═════ Source data

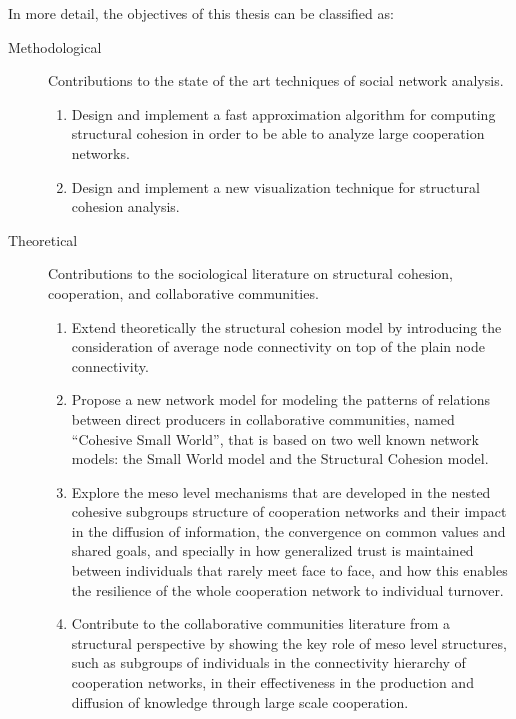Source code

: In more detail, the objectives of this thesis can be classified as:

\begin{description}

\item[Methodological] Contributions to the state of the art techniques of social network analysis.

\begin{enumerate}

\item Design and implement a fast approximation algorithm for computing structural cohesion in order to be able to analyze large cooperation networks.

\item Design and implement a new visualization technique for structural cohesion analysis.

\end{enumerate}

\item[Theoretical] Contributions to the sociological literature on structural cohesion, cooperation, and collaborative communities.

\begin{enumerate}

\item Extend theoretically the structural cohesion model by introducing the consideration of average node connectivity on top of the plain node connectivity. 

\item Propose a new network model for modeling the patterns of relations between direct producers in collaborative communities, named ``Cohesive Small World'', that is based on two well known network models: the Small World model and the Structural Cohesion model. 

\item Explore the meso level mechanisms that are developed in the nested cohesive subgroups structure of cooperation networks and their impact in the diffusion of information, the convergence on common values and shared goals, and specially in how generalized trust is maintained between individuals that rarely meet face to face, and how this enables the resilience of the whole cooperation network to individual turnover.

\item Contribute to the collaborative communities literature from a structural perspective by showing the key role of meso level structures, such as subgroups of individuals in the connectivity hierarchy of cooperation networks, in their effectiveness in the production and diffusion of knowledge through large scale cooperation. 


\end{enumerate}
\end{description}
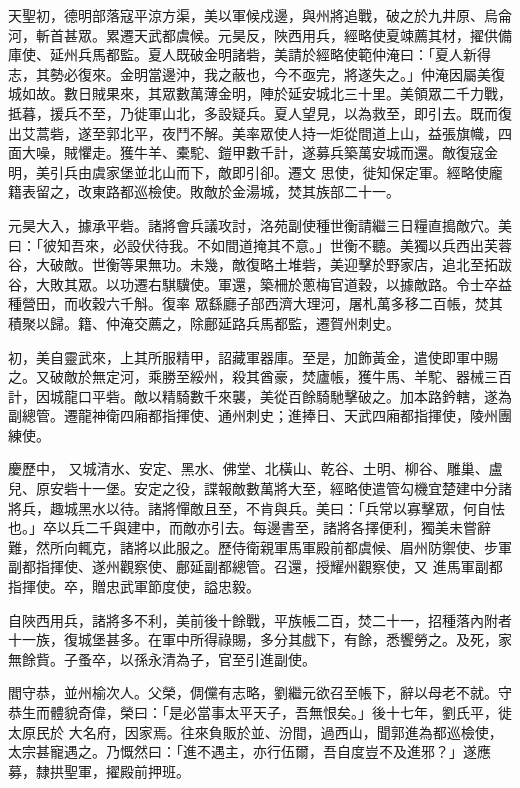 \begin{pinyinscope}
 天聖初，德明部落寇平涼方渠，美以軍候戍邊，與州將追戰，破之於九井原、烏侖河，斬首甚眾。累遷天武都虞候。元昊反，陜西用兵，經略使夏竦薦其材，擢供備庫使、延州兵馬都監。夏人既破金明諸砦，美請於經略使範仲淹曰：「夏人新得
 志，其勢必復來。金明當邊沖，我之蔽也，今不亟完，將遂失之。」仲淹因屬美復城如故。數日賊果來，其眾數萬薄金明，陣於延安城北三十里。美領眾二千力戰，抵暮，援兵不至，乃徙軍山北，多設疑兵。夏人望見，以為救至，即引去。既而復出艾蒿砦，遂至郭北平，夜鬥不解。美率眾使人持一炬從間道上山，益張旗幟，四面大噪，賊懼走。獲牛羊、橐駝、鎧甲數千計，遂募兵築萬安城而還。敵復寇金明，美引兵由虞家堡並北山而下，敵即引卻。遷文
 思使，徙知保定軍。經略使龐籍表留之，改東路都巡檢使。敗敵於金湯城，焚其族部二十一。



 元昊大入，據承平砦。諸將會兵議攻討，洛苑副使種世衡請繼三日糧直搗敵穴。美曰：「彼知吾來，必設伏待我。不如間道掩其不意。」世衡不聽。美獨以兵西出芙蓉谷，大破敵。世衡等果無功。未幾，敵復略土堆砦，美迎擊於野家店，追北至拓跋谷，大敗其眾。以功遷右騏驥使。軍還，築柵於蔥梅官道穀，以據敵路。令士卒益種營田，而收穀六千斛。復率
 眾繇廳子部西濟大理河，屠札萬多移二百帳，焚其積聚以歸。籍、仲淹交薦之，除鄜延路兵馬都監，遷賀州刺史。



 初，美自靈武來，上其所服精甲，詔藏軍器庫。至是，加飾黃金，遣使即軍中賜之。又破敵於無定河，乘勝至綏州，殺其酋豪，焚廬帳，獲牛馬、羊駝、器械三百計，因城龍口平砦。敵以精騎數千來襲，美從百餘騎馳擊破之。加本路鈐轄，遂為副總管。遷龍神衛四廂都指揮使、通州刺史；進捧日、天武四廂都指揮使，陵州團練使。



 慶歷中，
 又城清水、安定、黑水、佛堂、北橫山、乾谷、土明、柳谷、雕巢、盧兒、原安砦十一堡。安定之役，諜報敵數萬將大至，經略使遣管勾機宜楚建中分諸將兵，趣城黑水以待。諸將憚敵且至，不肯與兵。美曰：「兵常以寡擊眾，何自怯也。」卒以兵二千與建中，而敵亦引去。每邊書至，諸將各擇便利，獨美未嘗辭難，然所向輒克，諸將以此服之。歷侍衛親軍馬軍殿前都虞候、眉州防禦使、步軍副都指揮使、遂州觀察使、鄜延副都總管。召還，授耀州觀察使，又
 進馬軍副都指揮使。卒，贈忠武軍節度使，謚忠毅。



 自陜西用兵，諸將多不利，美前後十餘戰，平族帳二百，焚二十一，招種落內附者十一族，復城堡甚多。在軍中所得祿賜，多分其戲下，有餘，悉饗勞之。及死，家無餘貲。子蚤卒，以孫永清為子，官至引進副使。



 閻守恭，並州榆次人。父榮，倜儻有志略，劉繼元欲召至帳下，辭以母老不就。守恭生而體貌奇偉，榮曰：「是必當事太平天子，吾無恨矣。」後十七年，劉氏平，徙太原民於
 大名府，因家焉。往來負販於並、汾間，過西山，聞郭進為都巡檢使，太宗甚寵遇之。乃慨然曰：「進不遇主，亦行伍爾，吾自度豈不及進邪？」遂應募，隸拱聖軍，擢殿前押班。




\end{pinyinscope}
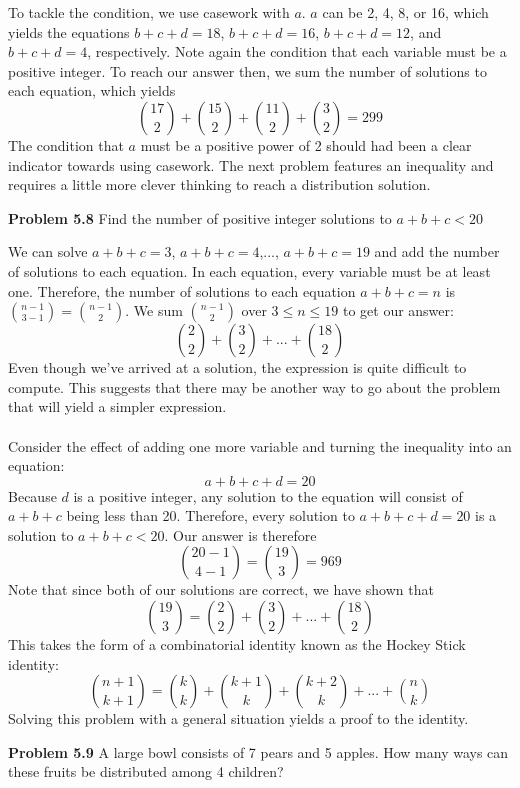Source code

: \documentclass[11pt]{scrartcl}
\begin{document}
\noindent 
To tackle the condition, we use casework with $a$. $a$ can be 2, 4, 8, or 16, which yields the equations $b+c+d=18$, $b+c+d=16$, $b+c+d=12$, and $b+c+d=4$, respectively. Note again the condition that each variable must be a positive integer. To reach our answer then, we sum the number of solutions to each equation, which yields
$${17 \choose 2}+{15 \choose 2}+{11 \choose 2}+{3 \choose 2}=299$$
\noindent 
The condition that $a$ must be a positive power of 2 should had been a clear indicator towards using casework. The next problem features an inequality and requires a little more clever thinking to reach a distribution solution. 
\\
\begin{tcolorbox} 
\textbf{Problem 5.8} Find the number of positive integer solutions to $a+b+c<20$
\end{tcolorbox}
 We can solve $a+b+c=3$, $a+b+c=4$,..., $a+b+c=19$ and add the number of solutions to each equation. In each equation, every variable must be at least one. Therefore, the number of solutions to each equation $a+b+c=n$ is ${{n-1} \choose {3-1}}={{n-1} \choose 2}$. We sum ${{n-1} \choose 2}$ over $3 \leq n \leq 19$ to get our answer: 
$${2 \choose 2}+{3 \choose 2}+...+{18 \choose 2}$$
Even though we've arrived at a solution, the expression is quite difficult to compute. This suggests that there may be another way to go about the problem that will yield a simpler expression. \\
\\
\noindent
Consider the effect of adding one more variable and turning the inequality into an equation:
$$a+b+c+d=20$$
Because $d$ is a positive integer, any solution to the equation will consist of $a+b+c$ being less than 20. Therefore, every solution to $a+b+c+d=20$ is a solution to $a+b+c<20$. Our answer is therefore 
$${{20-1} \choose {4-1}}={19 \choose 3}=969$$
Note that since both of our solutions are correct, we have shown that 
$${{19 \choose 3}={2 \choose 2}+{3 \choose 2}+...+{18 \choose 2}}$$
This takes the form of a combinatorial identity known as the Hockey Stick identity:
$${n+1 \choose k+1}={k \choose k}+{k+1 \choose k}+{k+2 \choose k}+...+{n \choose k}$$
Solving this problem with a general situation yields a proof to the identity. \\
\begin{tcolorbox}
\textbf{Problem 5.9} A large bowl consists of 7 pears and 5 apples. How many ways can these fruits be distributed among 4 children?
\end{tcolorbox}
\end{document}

══════════

The reply should hold every record, unchanged, and no pictures.

**Expected answer**
Source code

: In more detail, the objectives of this thesis can be classified as:

\begin{description}

\item[Methodological] Contributions to the state of the art techniques of social network analysis.

\begin{enumerate}

\item Design and implement a fast approximation algorithm for computing structural cohesion in order to be able to analyze large cooperation networks.

\item Design and implement a new visualization technique for structural cohesion analysis.

\end{enumerate}

\item[Theoretical] Contributions to the sociological literature on structural cohesion, cooperation, and collaborative communities.

\begin{enumerate}

\item Extend theoretically the structural cohesion model by introducing the consideration of average node connectivity on top of the plain node connectivity. 

\item Propose a new network model for modeling the patterns of relations between direct producers in collaborative communities, named ``Cohesive Small World'', that is based on two well known network models: the Small World model and the Structural Cohesion model. 

\item Explore the meso level mechanisms that are developed in the nested cohesive subgroups structure of cooperation networks and their impact in the diffusion of information, the convergence on common values and shared goals, and specially in how generalized trust is maintained between individuals that rarely meet face to face, and how this enables the resilience of the whole cooperation network to individual turnover.

\item Contribute to the collaborative communities literature from a structural perspective by showing the key role of meso level structures, such as subgroups of individuals in the connectivity hierarchy of cooperation networks, in their effectiveness in the production and diffusion of knowledge through large scale cooperation. 


\end{enumerate}
\end{description}
 \begin{pinyinscope}
 天聖初，德明部落寇平涼方渠，美以軍候戍邊，與州將追戰，破之於九井原、烏侖河，斬首甚眾。累遷天武都虞候。元昊反，陜西用兵，經略使夏竦薦其材，擢供備庫使、延州兵馬都監。夏人既破金明諸砦，美請於經略使範仲淹曰：「夏人新得
 志，其勢必復來。金明當邊沖，我之蔽也，今不亟完，將遂失之。」仲淹因屬美復城如故。數日賊果來，其眾數萬薄金明，陣於延安城北三十里。美領眾二千力戰，抵暮，援兵不至，乃徙軍山北，多設疑兵。夏人望見，以為救至，即引去。既而復出艾蒿砦，遂至郭北平，夜鬥不解。美率眾使人持一炬從間道上山，益張旗幟，四面大噪，賊懼走。獲牛羊、橐駝、鎧甲數千計，遂募兵築萬安城而還。敵復寇金明，美引兵由虞家堡並北山而下，敵即引卻。遷文
 思使，徙知保定軍。經略使龐籍表留之，改東路都巡檢使。敗敵於金湯城，焚其族部二十一。



 元昊大入，據承平砦。諸將會兵議攻討，洛苑副使種世衡請繼三日糧直搗敵穴。美曰：「彼知吾來，必設伏待我。不如間道掩其不意。」世衡不聽。美獨以兵西出芙蓉谷，大破敵。世衡等果無功。未幾，敵復略土堆砦，美迎擊於野家店，追北至拓跋谷，大敗其眾。以功遷右騏驥使。軍還，築柵於蔥梅官道穀，以據敵路。令士卒益種營田，而收穀六千斛。復率
 眾繇廳子部西濟大理河，屠札萬多移二百帳，焚其積聚以歸。籍、仲淹交薦之，除鄜延路兵馬都監，遷賀州刺史。



 初，美自靈武來，上其所服精甲，詔藏軍器庫。至是，加飾黃金，遣使即軍中賜之。又破敵於無定河，乘勝至綏州，殺其酋豪，焚廬帳，獲牛馬、羊駝、器械三百計，因城龍口平砦。敵以精騎數千來襲，美從百餘騎馳擊破之。加本路鈐轄，遂為副總管。遷龍神衛四廂都指揮使、通州刺史；進捧日、天武四廂都指揮使，陵州團練使。



 慶歷中，
 又城清水、安定、黑水、佛堂、北橫山、乾谷、土明、柳谷、雕巢、盧兒、原安砦十一堡。安定之役，諜報敵數萬將大至，經略使遣管勾機宜楚建中分諸將兵，趣城黑水以待。諸將憚敵且至，不肯與兵。美曰：「兵常以寡擊眾，何自怯也。」卒以兵二千與建中，而敵亦引去。每邊書至，諸將各擇便利，獨美未嘗辭難，然所向輒克，諸將以此服之。歷侍衛親軍馬軍殿前都虞候、眉州防禦使、步軍副都指揮使、遂州觀察使、鄜延副都總管。召還，授耀州觀察使，又
 進馬軍副都指揮使。卒，贈忠武軍節度使，謚忠毅。



 自陜西用兵，諸將多不利，美前後十餘戰，平族帳二百，焚二十一，招種落內附者十一族，復城堡甚多。在軍中所得祿賜，多分其戲下，有餘，悉饗勞之。及死，家無餘貲。子蚤卒，以孫永清為子，官至引進副使。



 閻守恭，並州榆次人。父榮，倜儻有志略，劉繼元欲召至帳下，辭以母老不就。守恭生而體貌奇偉，榮曰：「是必當事太平天子，吾無恨矣。」後十七年，劉氏平，徙太原民於
 大名府，因家焉。往來負販於並、汾間，過西山，聞郭進為都巡檢使，太宗甚寵遇之。乃慨然曰：「進不遇主，亦行伍爾，吾自度豈不及進邪？」遂應募，隸拱聖軍，擢殿前押班。




\end{pinyinscope}
Source code

: \documentclass[11pt]{scrartcl}
\begin{document}
\noindent 
To tackle the condition, we use casework with $a$. $a$ can be 2, 4, 8, or 16, which yields the equations $b+c+d=18$, $b+c+d=16$, $b+c+d=12$, and $b+c+d=4$, respectively. Note again the condition that each variable must be a positive integer. To reach our answer then, we sum the number of solutions to each equation, which yields
$${17 \choose 2}+{15 \choose 2}+{11 \choose 2}+{3 \choose 2}=299$$
\noindent 
The condition that $a$ must be a positive power of 2 should had been a clear indicator towards using casework. The next problem features an inequality and requires a little more clever thinking to reach a distribution solution. 
\\
\begin{tcolorbox} 
\textbf{Problem 5.8} Find the number of positive integer solutions to $a+b+c<20$
\end{tcolorbox}
 We can solve $a+b+c=3$, $a+b+c=4$,..., $a+b+c=19$ and add the number of solutions to each equation. In each equation, every variable must be at least one. Therefore, the number of solutions to each equation $a+b+c=n$ is ${{n-1} \choose {3-1}}={{n-1} \choose 2}$. We sum ${{n-1} \choose 2}$ over $3 \leq n \leq 19$ to get our answer: 
$${2 \choose 2}+{3 \choose 2}+...+{18 \choose 2}$$
Even though we've arrived at a solution, the expression is quite difficult to compute. This suggests that there may be another way to go about the problem that will yield a simpler expression. \\
\\
\noindent
Consider the effect of adding one more variable and turning the inequality into an equation:
$$a+b+c+d=20$$
Because $d$ is a positive integer, any solution to the equation will consist of $a+b+c$ being less than 20. Therefore, every solution to $a+b+c+d=20$ is a solution to $a+b+c<20$. Our answer is therefore 
$${{20-1} \choose {4-1}}={19 \choose 3}=969$$
Note that since both of our solutions are correct, we have shown that 
$${{19 \choose 3}={2 \choose 2}+{3 \choose 2}+...+{18 \choose 2}}$$
This takes the form of a combinatorial identity known as the Hockey Stick identity:
$${n+1 \choose k+1}={k \choose k}+{k+1 \choose k}+{k+2 \choose k}+...+{n \choose k}$$
Solving this problem with a general situation yields a proof to the identity. \\
\begin{tcolorbox}
\textbf{Problem 5.9} A large bowl consists of 7 pears and 5 apples. How many ways can these fruits be distributed among 4 children?
\end{tcolorbox}
\end{document}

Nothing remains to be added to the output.